- **Prompt**
Return exactly the span of lines in the following data that opens with the line containing "3\cos(\theta)\) y calcular" and closes with the line containing "Para dibujar curvas". Include nothing else.
##### Supplied records #####
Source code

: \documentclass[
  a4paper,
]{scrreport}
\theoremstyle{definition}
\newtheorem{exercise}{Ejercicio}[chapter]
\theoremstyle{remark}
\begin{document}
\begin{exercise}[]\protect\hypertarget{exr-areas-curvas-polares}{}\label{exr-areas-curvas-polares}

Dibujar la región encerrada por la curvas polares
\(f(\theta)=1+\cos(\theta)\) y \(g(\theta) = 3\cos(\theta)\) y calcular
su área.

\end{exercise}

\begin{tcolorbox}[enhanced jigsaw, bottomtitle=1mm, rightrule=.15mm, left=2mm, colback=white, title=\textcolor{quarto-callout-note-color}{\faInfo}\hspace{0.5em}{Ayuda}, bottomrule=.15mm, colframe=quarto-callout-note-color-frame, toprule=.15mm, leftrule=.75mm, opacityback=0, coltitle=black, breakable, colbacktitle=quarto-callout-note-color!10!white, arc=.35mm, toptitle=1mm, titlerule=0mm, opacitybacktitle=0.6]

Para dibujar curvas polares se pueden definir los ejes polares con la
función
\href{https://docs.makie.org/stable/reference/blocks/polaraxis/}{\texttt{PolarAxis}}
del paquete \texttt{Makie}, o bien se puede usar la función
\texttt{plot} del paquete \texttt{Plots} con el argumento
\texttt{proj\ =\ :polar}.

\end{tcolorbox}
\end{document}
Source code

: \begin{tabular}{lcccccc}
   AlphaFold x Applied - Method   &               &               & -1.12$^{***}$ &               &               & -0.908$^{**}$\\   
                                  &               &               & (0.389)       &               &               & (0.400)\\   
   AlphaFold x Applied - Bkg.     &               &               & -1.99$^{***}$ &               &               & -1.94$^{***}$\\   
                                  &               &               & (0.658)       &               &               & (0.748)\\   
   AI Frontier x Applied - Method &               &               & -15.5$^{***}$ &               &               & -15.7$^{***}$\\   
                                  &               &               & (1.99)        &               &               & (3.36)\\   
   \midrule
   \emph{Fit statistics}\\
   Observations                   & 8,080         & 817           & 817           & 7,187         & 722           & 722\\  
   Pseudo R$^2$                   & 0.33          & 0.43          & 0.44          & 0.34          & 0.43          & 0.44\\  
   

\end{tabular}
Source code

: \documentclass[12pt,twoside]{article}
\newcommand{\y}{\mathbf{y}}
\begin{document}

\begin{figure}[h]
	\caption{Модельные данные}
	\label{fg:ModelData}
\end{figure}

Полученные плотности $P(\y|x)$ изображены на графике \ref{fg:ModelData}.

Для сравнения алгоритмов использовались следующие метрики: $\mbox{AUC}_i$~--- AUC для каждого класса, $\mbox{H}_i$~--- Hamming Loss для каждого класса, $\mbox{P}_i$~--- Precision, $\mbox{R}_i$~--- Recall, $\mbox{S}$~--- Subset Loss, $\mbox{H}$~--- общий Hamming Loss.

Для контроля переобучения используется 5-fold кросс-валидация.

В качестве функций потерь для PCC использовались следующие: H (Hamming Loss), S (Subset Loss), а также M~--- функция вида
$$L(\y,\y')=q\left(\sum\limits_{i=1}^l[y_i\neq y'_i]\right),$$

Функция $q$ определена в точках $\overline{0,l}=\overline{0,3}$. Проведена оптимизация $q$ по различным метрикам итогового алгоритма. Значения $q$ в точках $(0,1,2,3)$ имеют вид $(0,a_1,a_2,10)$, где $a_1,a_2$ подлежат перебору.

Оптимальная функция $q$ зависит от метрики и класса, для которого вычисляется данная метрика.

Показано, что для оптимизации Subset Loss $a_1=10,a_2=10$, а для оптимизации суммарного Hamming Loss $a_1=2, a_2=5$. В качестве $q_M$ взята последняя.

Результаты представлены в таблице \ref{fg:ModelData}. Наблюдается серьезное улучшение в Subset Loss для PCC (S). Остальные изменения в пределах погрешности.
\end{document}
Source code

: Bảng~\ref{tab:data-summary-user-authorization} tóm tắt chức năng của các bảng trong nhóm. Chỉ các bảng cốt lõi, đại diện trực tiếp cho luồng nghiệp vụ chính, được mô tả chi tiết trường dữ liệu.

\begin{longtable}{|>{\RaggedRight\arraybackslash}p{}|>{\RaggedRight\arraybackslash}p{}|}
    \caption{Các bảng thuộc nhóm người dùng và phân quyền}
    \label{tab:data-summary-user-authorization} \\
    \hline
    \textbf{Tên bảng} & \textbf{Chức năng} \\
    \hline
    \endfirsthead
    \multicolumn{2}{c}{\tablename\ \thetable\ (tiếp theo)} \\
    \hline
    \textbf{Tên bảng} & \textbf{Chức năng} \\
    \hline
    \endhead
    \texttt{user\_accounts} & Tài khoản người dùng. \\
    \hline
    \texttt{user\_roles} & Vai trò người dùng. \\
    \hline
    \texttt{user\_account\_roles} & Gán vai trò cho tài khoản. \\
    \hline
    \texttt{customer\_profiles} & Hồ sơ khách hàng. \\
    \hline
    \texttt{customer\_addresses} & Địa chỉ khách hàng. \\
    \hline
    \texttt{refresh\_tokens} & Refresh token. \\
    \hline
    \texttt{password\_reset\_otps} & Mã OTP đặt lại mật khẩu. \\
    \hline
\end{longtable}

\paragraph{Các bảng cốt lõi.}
#####
- **Solution**
\(f(\theta)=1+\cos(\theta)\) y \(g(\theta) = 3\cos(\theta)\) y calcular
su área.

\end{exercise}

\begin{tcolorbox}[enhanced jigsaw, bottomtitle=1mm, rightrule=.15mm, left=2mm, colback=white, title=\textcolor{quarto-callout-note-color}{\faInfo}\hspace{0.5em}{Ayuda}, bottomrule=.15mm, colframe=quarto-callout-note-color-frame, toprule=.15mm, leftrule=.75mm, opacityback=0, coltitle=black, breakable, colbacktitle=quarto-callout-note-color!10!white, arc=.35mm, toptitle=1mm, titlerule=0mm, opacitybacktitle=0.6]

Para dibujar curvas polares se pueden definir los ejes polares con la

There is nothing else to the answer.